▶ [Exercise details]: Using the records below, filter for lines that contain the string "alias" and copy them out.

══ Data ══

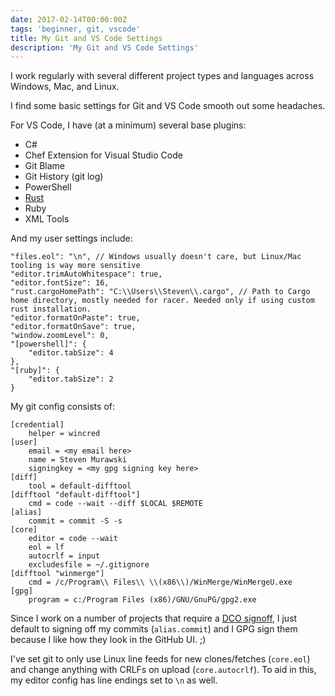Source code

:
 ```yaml
---
date: 2017-02-14T00:00:00Z
tags: 'beginner, git, vscode'
title: My Git and VS Code Settings
description: 'My Git and VS Code Settings'
---
```


I work regularly with several different project types and languages across Windows, Mac, and Linux.

I find some basic settings for Git and VS Code smooth out some headaches.

For VS Code, I have (at a minimum) several base plugins:

- C#
- Chef Extension for Visual Studio Code
- Git Blame
- Git History (git log)
- PowerShell
- [Rust](https://marketplace.visualstudio.com/items?itemName=kalitaalexey.vscode-rust)
- Ruby
- XML Tools

And my user settings include:

```
"files.eol": "\n", // Windows usually doesn't care, but Linux/Mac tooling is way more sensitive
"editor.trimAutoWhitespace": true,
"editor.fontSize": 16,
"rust.cargoHomePath": "C:\\Users\\Steven\\.cargo", // Path to Cargo home directory, mostly needed for racer. Needed only if using custom rust installation.
"editor.formatOnPaste": true,
"editor.formatOnSave": true,
"window.zoomLevel": 0,
"[powershell]": {
    "editor.tabSize": 4
},
"[ruby]": {
    "editor.tabSize": 2
}
```

My git config consists of:

```
[credential]
	helper = wincred
[user]
	email = <my email here>
	name = Steven Murawski
	signingkey = <my gpg signing key here>
[diff]
	tool = default-difftool
[difftool "default-difftool"]
	cmd = code --wait --diff $LOCAL $REMOTE
[alias]
	commit = commit -S -s
[core]
	editor = code --wait
	eol = lf
	autocrlf = input
	excludesfile = ~/.gitignore
[difftool "winmerge"]
	cmd = /c/Program\\ Files\\ \\(x86\\)/WinMerge/WinMergeU.exe
[gpg]
	program = c:/Program Files (x86)/GNU/GnuPG/gpg2.exe
```

Since I work on a number of projects that require a [DCO signoff](https://developercertificate.org/), I just default to signing off my commits (`alias.commit`) and I GPG sign them because I like how they look in the GitHub UI. ;)

I've set git to only use Linux line feeds for new clones/fetches (`core.eol`) and change anything with CRLFs on upload (`core.autocrlf`). To aid in this, my editor config has line endings set to `\n` as well.
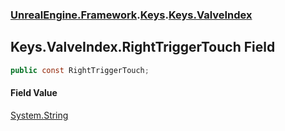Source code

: ### [UnrealEngine.Framework](./UnrealEngine-Framework.md 'UnrealEngine.Framework').[Keys](./Keys.md 'UnrealEngine.Framework.Keys').[Keys.ValveIndex](./Keys-ValveIndex.md 'UnrealEngine.Framework.Keys.ValveIndex')
## Keys.ValveIndex.RightTriggerTouch Field
  
```csharp
public const RightTriggerTouch;
```
#### Field Value
[System.String](https://docs.microsoft.com/en-us/dotnet/api/System.String 'System.String')  
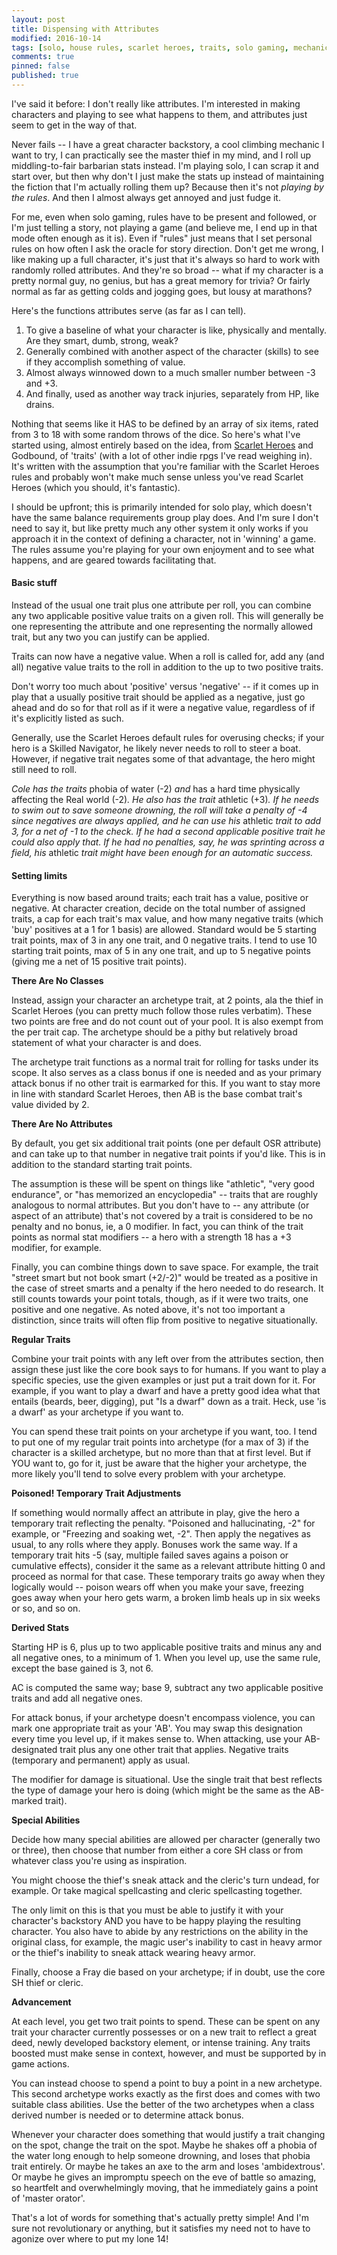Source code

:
 ```yaml
---
layout: post
title: Dispensing with Attributes
modified: 2016-10-14
tags: [solo, house rules, scarlet heroes, traits, solo gaming, mechanics]
comments: true
pinned: false
published: true
---
```


I've said it before: I don't really like attributes. I'm interested in making characters and playing to see what happens to them, and attributes just seem to get in the way of that.

Never fails -- I have a great character backstory, a cool climbing mechanic I want to try, I can practically see the master thief in my mind, and I roll up middling-to-fair barbarian stats instead. I'm playing solo, I can scrap it and start over, but then why don't I just make the stats up instead of maintaining the fiction that I'm actually rolling them up? Because then it's not *playing by the rules*. And then I almost always get annoyed and just fudge it.

<!--more-->

For me, even when solo gaming, rules have to be present and followed, or I'm just telling a story, not playing a game (and believe me, I end up in that mode often enough as it is). Even if "rules" just means that I set personal rules on how often I ask the oracle for story direction. Don't get me wrong, I like making up a full character, it's just that it's always so hard to work with randomly rolled attributes. And they're so broad -- what if my character is a pretty normal guy, no genius, but has a great memory for trivia? Or fairly normal as far as getting colds and jogging goes, but lousy at marathons?

Here's the functions attributes serve (as far as I can tell).

1. To give a baseline of what your character is like, physically and mentally. Are they smart, dumb, strong, weak?
2. Generally combined with another aspect of the character (skills) to see if they accomplish something of value.
3. Almost always winnowed down to a much smaller number between -3 and +3.
4. And finally, used as another way track injuries, separately from HP, like drains.

Nothing that seems like it HAS to be defined by an array of six items, rated from 3 to 18 with some random throws of the dice. So here's what I've started using, almost entirely based on the idea, from [Scarlet Heroes](http://www.drivethrurpg.com/product/127180/Scarlet-Heroes) and Godbound, of 'traits' (with a lot of other indie rpgs I've read weighing in). It's written with the assumption that you're familiar with the Scarlet Heroes rules and probably won't make much sense unless you've read Scarlet Heroes (which you should, it's fantastic).

I should be upfront; this is primarily intended for solo play, which doesn't have the same balance requirements group play does. And I'm sure I don't need to say it, but like pretty much any other system it only works if you approach it in the context of defining a character, not in 'winning' a game. The rules assume you're playing for your own enjoyment and to see what happens, and are geared towards facilitating that.

#### Basic stuff

Instead of the usual one trait plus one attribute per roll, you can combine any two applicable positive value traits on a given roll. This will generally be one representing the attribute and one representing the normally allowed trait, but any two you can justify can be applied.

Traits can now have a negative value. When a roll is called for, add any (and all) negative value traits to the roll in addition to the up to two positive traits.

Don't worry too much about 'positive' versus 'negative' -- if it comes up in play that a usually positive trait should be applied as a negative, just go ahead and do so for that roll as if it were a negative value, regardless of if it's explicitly listed as such.

Generally, use the Scarlet Heroes default rules for overusing checks; if your hero is a Skilled Navigator, he likely never needs to roll to steer a boat. However, if negative trait negates some of that advantage, the hero might still need to roll.

*Cole has the traits* phobia of water (-2) *and* has a hard time physically affecting the Real world (-2)*. He also has the trait* athletic (+3)*. If he needs to swim out to save someone drowning, the roll will take a penalty of -4 since negatives are always applied, and he can use his* athletic *trait to add 3, for a net of -1 to the check. If he had a second applicable positive trait he could also apply that. If he had no penalties, say, he was sprinting across a field, his* athletic *trait might have been enough for an automatic success.*

#### Setting limits

Everything is now based around traits; each trait has a value, positive or negative. At character creation, decide on the total number of assigned traits, a cap for each trait's max value, and how many negative traits (which 'buy' positives at a 1 for 1 basis) are allowed. Standard would be 5 starting trait points, max of 3 in any one trait, and 0 negative traits. I tend to use 10 starting trait points, max of 5 in any one trait, and up to 5 negative points (giving me a net of 15 positive trait points).

**There Are No Classes**

Instead, assign your character an archetype trait, at 2 points, ala the thief in Scarlet Heroes (you can pretty much follow those rules verbatim). These two points are free and do not count out of your pool. It is also exempt from the per trait cap. The archetype should be a pithy but relatively broad statement of what your character is and does.

The archetype trait functions as a normal trait for rolling for tasks under its scope. It also serves as a class bonus if one is needed and as your primary attack bonus if no other trait is earmarked for this. If you want to stay more in line with standard Scarlet Heroes, then AB is the base combat trait's value divided by 2.

**There Are No Attributes**

By default, you get six additional trait points (one per default OSR attribute) and can take up to that number in negative trait points if you'd like. This is in addition to the standard starting trait points.

The assumption is these will be spent on things like "athletic", "very good endurance", or "has memorized an encyclopedia" -- traits that are roughly analogous to normal attributes. But you don't have to -- any attribute (or aspect of an attribute) that's not covered by a trait is considered to be no penalty and no bonus, ie, a 0 modifier. In fact, you can think of the trait points as normal stat modifiers -- a hero with a strength 18 has a +3 modifier, for example.

Finally, you can combine things down to save space. For example, the trait "street smart but not book smart (+2/-2)" would be treated as a positive in the case of street smarts and a penalty if the hero needed to do research. It still counts towards your point totals, though, as if it were two traits, one positive and one negative. As noted above, it's not too important a distinction, since traits will often flip from positive to negative situationally.

**Regular Traits**

Combine your trait points with any left over from the attributes section, then assign these just like the core book says to for humans. If you want to play a specific species, use the given examples or just put a trait down for it. For example, if you want to play a dwarf and have a pretty good idea what that entails (beards, beer, digging), put "Is a dwarf" down as a trait. Heck, use 'is a dwarf' as your archetype if you want to.

You can spend these trait points on your archetype if you want, too. I tend to put one of my regular trait points into archetype (for a max of 3) if the character is a skilled archetype, but no more than that at first level. But if YOU want to, go for it, just be aware that the higher your archetype, the more likely you'll tend to solve every problem with your archetype.

**Poisoned! Temporary Trait Adjustments**

If something would normally affect an attribute in play, give the hero a temporary trait reflecting the penalty. "Poisoned and hallucinating, -2" for example, or "Freezing and soaking wet, -2". Then apply the negatives as usual, to any rolls where they apply. Bonuses work the same way. If a temporary trait hits -5 (say, multiple failed saves agains a poison or cumulative effects), consider it the same as a relevant attribute hitting 0 and proceed as normal for that case. These temporary traits go away when they logically would -- poison wears off when you make your save, freezing goes away when your hero gets warm, a broken limb heals up in six weeks or so, and so on.

**Derived Stats**

Starting HP is 6, plus up to two applicable positive traits and minus any and all negative ones, to a minimum of 1. When you level up, use the same rule, except the base gained is 3, not 6.

AC is computed the same way; base 9, subtract any two applicable positive traits and add all negative ones.

For attack bonus, if your archetype doesn't encompass violence, you can mark one appropriate trait as your 'AB'. You may swap this designation every time you level up, if it makes sense to. When attacking, use your AB-designated trait plus any one other trait that applies. Negative traits (temporary and permanent) apply as usual.

The modifier for damage is situational. Use the single trait that best reflects the type of damage your hero is doing (which might be the same as the AB-marked trait).

**Special Abilities**

Decide how many special abilities are allowed per character (generally two or three), then choose that number from either a core SH class or from whatever class you're using as inspiration.

You might choose the thief's sneak attack and the cleric's turn undead, for example. Or take magical spellcasting and cleric spellcasting together.

The only limit on this is that you must be able to justify it with your character's backstory AND you have to be happy playing the resulting character. You also have to abide by any restrictions on the ability in the original class, for example, the magic user's inability to cast in heavy armor or the thief's inability to sneak attack wearing heavy armor.

Finally, choose a Fray die based on your archetype; if in doubt, use the core SH thief or cleric.

**Advancement**

At each level, you get two trait points to spend. These can be spent on any trait your character currently possesses or on a new trait to reflect a great deed, newly developed backstory element, or intense training. Any traits boosted must make sense in context, however, and must be supported by in game actions.

You can instead choose to spend a point to buy a point in a new archetype. This second archetype works exactly as the first does and comes with two suitable class abilities. Use the better of the two archetypes when a class derived number is needed or to determine attack bonus.

Whenever your character does something that would justify a trait changing on the spot, change the trait on the spot. Maybe he shakes off a phobia of the water long enough to help someone drowning, and loses that phobia trait entirely. Or maybe he takes an axe to the arm and loses 'ambidextrous'. Or maybe he gives an impromptu speech on the eve of battle so amazing, so heartfelt and overwhelmingly moving, that he immediately gains a point of 'master orator'.


That's a lot of words for something that's actually pretty simple! And I'm sure not revolutionary or anything, but it satisfies my need not to have to agonize over where to put my lone 14!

═══

▶ [Solution]:
[alias]
Since I work on a number of projects that require a [DCO signoff](https://developercertificate.org/), I just default to signing off my commits (`alias.commit`) and I GPG sign them because I like how they look in the GitHub UI. ;)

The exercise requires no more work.